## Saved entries
◆ ◆ ◆ ◆ ◆ ◆ ◆
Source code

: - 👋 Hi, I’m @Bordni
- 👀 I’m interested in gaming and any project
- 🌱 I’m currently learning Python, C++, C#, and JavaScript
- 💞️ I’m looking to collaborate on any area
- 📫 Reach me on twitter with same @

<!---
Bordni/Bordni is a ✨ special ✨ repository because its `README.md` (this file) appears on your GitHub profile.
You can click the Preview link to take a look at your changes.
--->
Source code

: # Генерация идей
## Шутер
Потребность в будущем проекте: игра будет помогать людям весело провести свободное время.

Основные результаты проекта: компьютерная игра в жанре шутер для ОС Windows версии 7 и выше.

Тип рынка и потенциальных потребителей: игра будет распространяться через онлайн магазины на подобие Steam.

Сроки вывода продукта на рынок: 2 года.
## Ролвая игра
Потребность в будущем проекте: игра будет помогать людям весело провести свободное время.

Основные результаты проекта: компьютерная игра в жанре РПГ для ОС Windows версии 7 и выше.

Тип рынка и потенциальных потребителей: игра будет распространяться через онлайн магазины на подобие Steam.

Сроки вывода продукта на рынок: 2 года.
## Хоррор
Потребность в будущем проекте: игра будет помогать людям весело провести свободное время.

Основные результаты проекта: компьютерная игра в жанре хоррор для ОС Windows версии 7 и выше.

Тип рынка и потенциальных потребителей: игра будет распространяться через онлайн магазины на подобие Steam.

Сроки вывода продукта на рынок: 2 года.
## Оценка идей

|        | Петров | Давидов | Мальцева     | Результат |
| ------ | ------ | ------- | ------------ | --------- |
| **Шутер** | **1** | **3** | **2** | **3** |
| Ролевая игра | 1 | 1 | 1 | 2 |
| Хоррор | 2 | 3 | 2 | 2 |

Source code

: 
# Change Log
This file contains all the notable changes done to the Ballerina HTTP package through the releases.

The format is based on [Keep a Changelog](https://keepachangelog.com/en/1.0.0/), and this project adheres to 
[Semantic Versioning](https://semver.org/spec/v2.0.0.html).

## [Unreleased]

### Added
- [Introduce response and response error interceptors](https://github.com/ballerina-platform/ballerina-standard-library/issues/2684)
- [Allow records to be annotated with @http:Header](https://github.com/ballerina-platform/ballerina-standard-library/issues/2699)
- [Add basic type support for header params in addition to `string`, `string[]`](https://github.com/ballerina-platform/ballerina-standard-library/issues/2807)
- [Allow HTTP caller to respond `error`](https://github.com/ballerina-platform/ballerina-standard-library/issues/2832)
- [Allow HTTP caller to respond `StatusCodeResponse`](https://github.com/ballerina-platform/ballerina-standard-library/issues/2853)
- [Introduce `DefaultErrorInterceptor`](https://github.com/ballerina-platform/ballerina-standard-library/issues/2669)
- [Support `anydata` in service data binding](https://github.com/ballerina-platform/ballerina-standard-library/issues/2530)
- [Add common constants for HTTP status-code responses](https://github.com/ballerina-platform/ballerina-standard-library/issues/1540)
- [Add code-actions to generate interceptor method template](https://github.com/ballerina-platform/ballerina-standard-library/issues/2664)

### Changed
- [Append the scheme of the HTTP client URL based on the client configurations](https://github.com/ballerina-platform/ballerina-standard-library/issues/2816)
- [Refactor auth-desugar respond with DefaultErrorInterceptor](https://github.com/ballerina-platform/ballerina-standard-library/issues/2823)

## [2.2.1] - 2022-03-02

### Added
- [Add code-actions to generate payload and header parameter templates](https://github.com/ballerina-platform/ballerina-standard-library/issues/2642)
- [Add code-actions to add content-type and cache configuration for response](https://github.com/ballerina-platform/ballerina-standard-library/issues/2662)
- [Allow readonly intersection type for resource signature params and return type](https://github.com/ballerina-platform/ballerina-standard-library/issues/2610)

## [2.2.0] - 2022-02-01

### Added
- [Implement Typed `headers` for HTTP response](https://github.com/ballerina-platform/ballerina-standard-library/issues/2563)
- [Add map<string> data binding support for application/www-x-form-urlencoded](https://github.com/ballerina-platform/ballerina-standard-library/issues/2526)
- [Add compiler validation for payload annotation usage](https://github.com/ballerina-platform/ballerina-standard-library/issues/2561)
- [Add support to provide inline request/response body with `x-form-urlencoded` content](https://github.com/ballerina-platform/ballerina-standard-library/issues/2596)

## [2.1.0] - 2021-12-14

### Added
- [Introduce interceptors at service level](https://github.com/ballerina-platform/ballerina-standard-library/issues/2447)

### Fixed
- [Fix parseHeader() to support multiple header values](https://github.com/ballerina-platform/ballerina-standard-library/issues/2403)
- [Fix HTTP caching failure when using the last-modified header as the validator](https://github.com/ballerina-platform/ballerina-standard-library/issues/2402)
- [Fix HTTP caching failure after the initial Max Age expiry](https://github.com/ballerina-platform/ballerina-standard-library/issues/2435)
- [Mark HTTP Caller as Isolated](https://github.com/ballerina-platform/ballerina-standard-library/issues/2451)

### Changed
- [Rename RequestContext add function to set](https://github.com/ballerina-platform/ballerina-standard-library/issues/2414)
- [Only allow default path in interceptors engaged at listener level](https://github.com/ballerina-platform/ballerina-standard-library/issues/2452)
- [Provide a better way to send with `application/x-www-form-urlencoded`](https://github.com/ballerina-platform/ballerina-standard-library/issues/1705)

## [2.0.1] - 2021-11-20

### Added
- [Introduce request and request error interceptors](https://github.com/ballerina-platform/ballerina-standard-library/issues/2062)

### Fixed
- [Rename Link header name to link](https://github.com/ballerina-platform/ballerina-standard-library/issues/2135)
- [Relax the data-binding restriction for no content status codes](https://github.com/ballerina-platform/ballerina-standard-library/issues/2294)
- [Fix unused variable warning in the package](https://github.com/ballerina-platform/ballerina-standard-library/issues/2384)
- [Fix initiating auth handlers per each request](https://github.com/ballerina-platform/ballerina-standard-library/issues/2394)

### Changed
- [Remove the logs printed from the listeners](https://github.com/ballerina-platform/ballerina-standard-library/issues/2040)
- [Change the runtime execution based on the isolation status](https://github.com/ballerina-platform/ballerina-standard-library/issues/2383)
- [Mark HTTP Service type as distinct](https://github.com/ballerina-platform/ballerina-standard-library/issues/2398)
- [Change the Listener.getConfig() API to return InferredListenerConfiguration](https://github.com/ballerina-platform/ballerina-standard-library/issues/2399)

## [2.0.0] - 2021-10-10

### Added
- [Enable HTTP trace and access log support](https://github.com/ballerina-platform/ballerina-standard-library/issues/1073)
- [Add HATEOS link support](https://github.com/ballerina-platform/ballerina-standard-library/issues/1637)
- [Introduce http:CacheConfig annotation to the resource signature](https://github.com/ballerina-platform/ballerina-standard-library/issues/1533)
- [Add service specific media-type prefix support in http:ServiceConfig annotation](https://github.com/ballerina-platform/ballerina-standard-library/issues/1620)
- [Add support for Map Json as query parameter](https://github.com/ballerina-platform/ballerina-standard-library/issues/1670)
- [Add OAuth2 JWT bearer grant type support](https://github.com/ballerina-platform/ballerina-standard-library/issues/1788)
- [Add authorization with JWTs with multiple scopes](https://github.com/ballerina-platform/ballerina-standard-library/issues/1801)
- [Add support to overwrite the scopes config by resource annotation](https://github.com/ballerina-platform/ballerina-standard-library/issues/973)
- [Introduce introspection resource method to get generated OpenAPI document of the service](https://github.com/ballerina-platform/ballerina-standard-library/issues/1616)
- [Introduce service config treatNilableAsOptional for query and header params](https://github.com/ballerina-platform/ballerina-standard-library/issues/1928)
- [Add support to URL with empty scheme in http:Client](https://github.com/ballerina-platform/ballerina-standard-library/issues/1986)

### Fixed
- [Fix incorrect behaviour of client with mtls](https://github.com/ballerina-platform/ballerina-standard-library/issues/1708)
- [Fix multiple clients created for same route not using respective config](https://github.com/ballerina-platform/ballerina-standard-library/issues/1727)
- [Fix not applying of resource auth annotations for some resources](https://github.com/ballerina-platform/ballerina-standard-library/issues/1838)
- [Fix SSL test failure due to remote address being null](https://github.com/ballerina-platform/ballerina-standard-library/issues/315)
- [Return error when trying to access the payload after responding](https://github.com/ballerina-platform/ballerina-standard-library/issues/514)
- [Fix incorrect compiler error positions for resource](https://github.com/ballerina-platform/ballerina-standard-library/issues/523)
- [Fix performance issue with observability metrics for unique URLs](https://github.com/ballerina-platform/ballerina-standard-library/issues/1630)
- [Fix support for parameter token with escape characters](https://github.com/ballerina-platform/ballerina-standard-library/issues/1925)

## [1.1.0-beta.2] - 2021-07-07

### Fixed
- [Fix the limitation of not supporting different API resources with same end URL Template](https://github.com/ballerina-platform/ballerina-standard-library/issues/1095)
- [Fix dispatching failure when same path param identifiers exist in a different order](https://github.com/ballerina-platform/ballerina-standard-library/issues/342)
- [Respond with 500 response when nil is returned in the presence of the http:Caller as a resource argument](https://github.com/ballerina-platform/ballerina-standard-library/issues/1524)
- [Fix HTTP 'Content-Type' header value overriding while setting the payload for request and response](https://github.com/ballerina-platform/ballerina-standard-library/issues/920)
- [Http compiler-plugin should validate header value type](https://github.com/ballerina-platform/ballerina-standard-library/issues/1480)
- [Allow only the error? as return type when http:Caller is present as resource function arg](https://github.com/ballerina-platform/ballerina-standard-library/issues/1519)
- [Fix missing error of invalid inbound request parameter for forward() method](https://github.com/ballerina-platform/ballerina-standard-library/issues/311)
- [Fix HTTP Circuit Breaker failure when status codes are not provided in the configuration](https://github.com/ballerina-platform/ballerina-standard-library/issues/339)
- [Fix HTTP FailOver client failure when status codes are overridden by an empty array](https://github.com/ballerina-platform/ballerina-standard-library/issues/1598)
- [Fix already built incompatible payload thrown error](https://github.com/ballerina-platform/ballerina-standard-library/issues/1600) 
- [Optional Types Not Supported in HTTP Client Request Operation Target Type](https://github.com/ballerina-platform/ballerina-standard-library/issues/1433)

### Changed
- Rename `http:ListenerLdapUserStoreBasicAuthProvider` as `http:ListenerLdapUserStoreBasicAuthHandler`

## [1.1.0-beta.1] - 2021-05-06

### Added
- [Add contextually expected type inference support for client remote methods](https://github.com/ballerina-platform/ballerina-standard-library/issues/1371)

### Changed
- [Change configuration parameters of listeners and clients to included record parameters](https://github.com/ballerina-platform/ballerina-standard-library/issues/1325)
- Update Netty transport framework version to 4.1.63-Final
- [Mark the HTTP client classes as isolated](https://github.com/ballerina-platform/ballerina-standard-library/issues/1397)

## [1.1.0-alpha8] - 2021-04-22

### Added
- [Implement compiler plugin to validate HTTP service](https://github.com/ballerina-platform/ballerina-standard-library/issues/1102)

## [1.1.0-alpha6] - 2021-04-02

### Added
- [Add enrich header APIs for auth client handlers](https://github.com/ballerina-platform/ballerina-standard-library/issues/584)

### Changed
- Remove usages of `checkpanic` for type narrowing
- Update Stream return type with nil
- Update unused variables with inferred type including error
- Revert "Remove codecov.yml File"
◆ ◆ ◆ ◆ ◆ ◆ ◆
## What is required
From the records above, give again exactly the lines running from the line with "- [Http compiler-plugin" to the line with "- [Fix missing", inclusive.

## Output
- [Http compiler-plugin should validate header value type](https://github.com/ballerina-platform/ballerina-standard-library/issues/1480)
- [Allow only the error? as return type when http:Caller is present as resource function arg](https://github.com/ballerina-platform/ballerina-standard-library/issues/1519)
- [Fix missing error of invalid inbound request parameter for forward() method](https://github.com/ballerina-platform/ballerina-standard-library/issues/311)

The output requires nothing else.